The categorical variables were transformed into dummy variables. Dataset was split into train and tests sets with a test size of 20%.

Three different models was tested and they were evaluated using Mean Absolute Error(MAE). I chose MAE as an evaluation metric because it is relatively easy to interpret and outliers aren’t particularly bad in for this type of model.

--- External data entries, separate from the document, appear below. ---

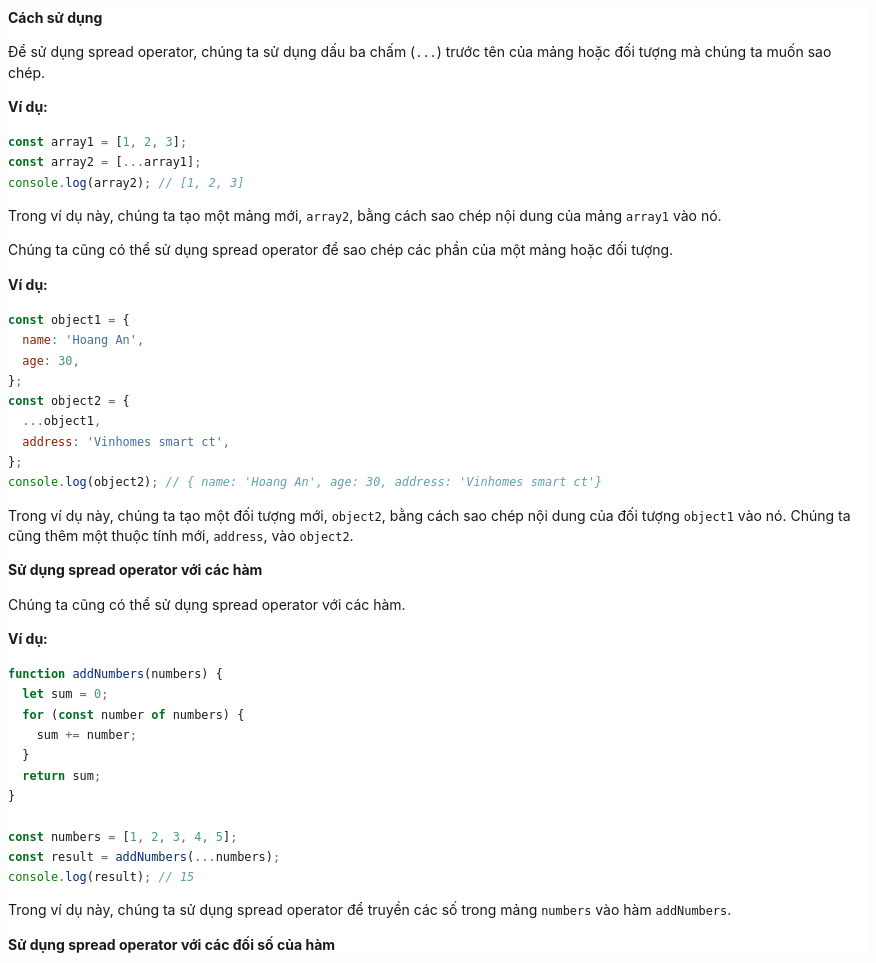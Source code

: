 **Cách sử dụng**

Để sử dụng spread operator, chúng ta sử dụng dấu ba chấm (`...`) trước tên của mảng hoặc đối tượng mà chúng ta muốn sao chép.

**Ví dụ:**

```javascript
const array1 = [1, 2, 3];
const array2 = [...array1];
console.log(array2); // [1, 2, 3]
```

Trong ví dụ này, chúng ta tạo một mảng mới, `array2`, bằng cách sao chép nội dung của mảng `array1` vào nó.

Chúng ta cũng có thể sử dụng spread operator để sao chép các phần của một mảng hoặc đối tượng.

**Ví dụ:**

```javascript
const object1 = {
  name: 'Hoang An',
  age: 30,
};
const object2 = {
  ...object1,
  address: 'Vinhomes smart ct',
};
console.log(object2); // { name: 'Hoang An', age: 30, address: 'Vinhomes smart ct'}
```

Trong ví dụ này, chúng ta tạo một đối tượng mới, `object2`, bằng cách sao chép nội dung của đối tượng `object1` vào nó. Chúng ta cũng thêm một thuộc tính mới, `address`, vào `object2`.

**Sử dụng spread operator với các hàm**

Chúng ta cũng có thể sử dụng spread operator với các hàm.

**Ví dụ:**

```javascript
function addNumbers(numbers) {
  let sum = 0;
  for (const number of numbers) {
    sum += number;
  }
  return sum;
}

const numbers = [1, 2, 3, 4, 5];
const result = addNumbers(...numbers);
console.log(result); // 15
```

Trong ví dụ này, chúng ta sử dụng spread operator để truyền các số trong mảng `numbers` vào hàm `addNumbers`.

**Sử dụng spread operator với các đối số của hàm**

The three different models used are:
* **Multiple Linear Regression** – Baseline for the model
* **Lasso Regression** – Because of the sparse data from the many categorical variables, a normalized regression like lasso would be effective.
* **Random Forest** – Again, with the sparsity associated with the data, this estimator would be a good fit.

## Model performance
The Random Forest model outperformed the other models on the test and validation sets.
* **Multiple Linear Regression**: MAE (Mean absolute error) = 38668910.50
* **Lasso Regression**: MAE = 19.09
* **Random Forest**: MAE = 12.25

**RandomForestRegressor (MAE)**

![RandomForestRegressor - MAE](https://user-images.githubusercontent.com/64092765/140649204-aafa7314-1d53-4248-bd29-7034d2d13f86.png)

## Model Deployment
In this step, a flask API endpoint was hosted on a local webserver. API endpoint takes in a request with a list of values from a job listing and returns an estimated salary.